- Provided records -

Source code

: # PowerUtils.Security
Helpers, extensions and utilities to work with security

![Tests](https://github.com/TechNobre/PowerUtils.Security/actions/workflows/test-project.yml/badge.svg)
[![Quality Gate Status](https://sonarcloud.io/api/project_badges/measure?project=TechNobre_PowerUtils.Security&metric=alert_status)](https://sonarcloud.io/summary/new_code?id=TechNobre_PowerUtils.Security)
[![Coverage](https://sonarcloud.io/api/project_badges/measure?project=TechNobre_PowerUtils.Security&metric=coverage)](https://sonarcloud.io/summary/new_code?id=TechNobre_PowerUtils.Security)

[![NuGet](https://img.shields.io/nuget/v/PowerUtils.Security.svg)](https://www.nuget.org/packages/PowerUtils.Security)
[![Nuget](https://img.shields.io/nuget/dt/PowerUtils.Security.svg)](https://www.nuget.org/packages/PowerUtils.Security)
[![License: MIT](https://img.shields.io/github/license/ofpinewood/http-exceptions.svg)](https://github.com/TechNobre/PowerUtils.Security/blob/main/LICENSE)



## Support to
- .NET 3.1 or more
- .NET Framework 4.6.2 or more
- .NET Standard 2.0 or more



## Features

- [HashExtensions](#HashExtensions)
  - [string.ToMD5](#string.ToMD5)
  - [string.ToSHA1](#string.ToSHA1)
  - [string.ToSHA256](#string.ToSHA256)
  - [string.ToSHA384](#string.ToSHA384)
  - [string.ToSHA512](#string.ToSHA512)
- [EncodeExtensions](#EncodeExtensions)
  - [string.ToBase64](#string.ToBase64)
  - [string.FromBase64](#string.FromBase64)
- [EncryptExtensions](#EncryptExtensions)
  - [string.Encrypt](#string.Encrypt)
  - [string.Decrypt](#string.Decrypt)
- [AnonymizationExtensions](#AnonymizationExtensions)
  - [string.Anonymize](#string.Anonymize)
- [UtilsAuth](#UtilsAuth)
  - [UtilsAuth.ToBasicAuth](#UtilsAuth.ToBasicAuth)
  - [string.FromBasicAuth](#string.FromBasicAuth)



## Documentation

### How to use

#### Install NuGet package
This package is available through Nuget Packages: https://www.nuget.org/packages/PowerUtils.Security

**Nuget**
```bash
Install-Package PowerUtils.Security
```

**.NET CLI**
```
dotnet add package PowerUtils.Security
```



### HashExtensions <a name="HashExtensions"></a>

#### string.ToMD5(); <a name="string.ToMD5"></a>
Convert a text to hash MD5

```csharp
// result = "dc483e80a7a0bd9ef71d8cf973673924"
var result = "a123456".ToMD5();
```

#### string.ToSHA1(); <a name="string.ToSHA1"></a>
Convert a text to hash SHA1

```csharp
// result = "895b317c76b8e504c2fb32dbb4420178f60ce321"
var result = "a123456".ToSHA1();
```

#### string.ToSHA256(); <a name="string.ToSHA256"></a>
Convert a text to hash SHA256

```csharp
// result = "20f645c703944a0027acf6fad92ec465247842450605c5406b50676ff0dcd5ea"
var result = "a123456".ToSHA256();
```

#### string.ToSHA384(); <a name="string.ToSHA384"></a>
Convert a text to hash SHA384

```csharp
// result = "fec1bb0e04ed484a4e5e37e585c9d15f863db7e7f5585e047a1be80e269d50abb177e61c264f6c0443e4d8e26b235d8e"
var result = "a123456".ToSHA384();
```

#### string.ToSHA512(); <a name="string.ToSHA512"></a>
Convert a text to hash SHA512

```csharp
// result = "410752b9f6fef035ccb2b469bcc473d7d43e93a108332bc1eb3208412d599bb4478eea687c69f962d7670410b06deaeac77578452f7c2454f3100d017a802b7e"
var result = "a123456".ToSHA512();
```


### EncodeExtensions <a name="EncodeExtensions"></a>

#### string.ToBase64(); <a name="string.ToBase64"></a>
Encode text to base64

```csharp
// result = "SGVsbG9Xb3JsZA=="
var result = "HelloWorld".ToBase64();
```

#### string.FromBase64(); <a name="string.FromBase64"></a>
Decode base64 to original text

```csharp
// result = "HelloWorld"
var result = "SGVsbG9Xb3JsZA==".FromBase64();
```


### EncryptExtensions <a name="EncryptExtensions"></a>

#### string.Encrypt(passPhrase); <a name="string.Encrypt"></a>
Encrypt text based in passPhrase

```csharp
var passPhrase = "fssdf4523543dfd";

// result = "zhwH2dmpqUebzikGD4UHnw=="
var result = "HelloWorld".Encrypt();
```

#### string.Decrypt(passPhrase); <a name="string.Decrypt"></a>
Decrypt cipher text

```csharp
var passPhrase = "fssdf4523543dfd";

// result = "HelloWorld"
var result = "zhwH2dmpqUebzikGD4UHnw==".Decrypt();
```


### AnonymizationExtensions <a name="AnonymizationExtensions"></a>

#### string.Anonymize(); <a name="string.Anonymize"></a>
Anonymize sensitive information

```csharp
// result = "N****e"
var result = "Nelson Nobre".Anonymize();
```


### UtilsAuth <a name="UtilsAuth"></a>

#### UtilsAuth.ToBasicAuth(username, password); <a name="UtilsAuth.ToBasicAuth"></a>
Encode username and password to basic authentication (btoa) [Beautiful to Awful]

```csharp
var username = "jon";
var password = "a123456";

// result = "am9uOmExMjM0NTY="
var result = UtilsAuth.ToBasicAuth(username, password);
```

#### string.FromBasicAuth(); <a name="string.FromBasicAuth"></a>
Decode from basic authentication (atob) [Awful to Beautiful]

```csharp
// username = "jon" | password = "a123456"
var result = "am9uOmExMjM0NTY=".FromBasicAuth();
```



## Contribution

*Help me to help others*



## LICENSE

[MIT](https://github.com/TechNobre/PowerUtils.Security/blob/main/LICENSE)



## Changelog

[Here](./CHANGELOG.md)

- Task description -
Each line in the listing where the word "HelloWorld" is found is to be copied.

- Result of the task -
var result = "HelloWorld".ToBase64();
// result = "HelloWorld"
var result = "HelloWorld".Encrypt();
// result = "HelloWorld"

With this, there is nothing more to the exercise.